» DATA EXCERPTS
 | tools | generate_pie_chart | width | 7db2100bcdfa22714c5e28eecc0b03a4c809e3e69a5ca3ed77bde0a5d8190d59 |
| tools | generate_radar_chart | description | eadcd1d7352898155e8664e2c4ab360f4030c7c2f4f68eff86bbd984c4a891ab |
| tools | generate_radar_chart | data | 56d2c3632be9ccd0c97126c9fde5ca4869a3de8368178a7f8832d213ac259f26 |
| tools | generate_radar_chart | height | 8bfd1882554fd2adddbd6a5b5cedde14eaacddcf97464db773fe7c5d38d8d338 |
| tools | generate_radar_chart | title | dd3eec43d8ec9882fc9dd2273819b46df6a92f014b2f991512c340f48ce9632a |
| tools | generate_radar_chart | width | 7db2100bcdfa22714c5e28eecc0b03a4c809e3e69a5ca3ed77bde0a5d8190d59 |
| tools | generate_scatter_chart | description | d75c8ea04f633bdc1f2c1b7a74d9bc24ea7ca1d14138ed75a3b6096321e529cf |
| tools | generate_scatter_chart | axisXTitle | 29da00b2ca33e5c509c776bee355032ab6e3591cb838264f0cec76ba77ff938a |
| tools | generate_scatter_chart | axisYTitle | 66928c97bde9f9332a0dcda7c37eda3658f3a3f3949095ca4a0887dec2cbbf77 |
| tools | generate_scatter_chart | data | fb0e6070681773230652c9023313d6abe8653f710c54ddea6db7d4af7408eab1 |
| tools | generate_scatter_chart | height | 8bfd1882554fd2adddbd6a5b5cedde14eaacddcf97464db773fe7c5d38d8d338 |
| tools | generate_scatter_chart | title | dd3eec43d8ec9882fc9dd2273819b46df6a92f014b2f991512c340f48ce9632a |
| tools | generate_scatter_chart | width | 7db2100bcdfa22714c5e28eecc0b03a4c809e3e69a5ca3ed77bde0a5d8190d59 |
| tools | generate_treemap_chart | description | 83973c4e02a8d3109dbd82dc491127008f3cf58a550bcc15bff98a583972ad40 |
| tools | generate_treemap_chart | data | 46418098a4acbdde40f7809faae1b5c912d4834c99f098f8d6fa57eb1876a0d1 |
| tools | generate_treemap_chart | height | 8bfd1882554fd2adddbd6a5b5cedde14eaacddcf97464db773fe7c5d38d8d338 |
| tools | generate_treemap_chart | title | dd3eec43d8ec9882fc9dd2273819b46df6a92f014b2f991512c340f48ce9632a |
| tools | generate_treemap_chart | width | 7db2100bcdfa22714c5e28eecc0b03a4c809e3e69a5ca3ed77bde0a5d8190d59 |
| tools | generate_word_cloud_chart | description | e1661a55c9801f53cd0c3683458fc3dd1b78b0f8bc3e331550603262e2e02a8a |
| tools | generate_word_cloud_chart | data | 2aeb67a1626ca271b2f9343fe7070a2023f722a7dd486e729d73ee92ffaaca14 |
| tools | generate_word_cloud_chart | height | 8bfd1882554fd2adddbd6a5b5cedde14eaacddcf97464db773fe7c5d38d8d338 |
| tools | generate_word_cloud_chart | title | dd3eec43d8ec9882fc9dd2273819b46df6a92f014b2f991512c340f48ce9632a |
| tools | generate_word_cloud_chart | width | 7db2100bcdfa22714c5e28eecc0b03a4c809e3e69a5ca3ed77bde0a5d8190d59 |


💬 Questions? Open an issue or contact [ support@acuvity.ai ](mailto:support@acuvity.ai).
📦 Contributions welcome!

» EXERCISE PROMPT
There is a run of lines above from the one with "generate_radar_chart | title" to the one with "generate_word_cloud_chart | title"; print exactly that run, both ends included, and nothing else.

» EXERCISE OUTPUT
| tools | generate_radar_chart | title | dd3eec43d8ec9882fc9dd2273819b46df6a92f014b2f991512c340f48ce9632a |
| tools | generate_radar_chart | width | 7db2100bcdfa22714c5e28eecc0b03a4c809e3e69a5ca3ed77bde0a5d8190d59 |
| tools | generate_scatter_chart | description | d75c8ea04f633bdc1f2c1b7a74d9bc24ea7ca1d14138ed75a3b6096321e529cf |
| tools | generate_scatter_chart | axisXTitle | 29da00b2ca33e5c509c776bee355032ab6e3591cb838264f0cec76ba77ff938a |
| tools | generate_scatter_chart | axisYTitle | 66928c97bde9f9332a0dcda7c37eda3658f3a3f3949095ca4a0887dec2cbbf77 |
| tools | generate_scatter_chart | data | fb0e6070681773230652c9023313d6abe8653f710c54ddea6db7d4af7408eab1 |
| tools | generate_scatter_chart | height | 8bfd1882554fd2adddbd6a5b5cedde14eaacddcf97464db773fe7c5d38d8d338 |
| tools | generate_scatter_chart | title | dd3eec43d8ec9882fc9dd2273819b46df6a92f014b2f991512c340f48ce9632a |
| tools | generate_scatter_chart | width | 7db2100bcdfa22714c5e28eecc0b03a4c809e3e69a5ca3ed77bde0a5d8190d59 |
| tools | generate_treemap_chart | description | 83973c4e02a8d3109dbd82dc491127008f3cf58a550bcc15bff98a583972ad40 |
| tools | generate_treemap_chart | data | 46418098a4acbdde40f7809faae1b5c912d4834c99f098f8d6fa57eb1876a0d1 |
| tools | generate_treemap_chart | height | 8bfd1882554fd2adddbd6a5b5cedde14eaacddcf97464db773fe7c5d38d8d338 |
| tools | generate_treemap_chart | title | dd3eec43d8ec9882fc9dd2273819b46df6a92f014b2f991512c340f48ce9632a |
| tools | generate_treemap_chart | width | 7db2100bcdfa22714c5e28eecc0b03a4c809e3e69a5ca3ed77bde0a5d8190d59 |
| tools | generate_word_cloud_chart | description | e1661a55c9801f53cd0c3683458fc3dd1b78b0f8bc3e331550603262e2e02a8a |
| tools | generate_word_cloud_chart | data | 2aeb67a1626ca271b2f9343fe7070a2023f722a7dd486e729d73ee92ffaaca14 |
| tools | generate_word_cloud_chart | height | 8bfd1882554fd2adddbd6a5b5cedde14eaacddcf97464db773fe7c5d38d8d338 |
| tools | generate_word_cloud_chart | title | dd3eec43d8ec9882fc9dd2273819b46df6a92f014b2f991512c340f48ce9632a |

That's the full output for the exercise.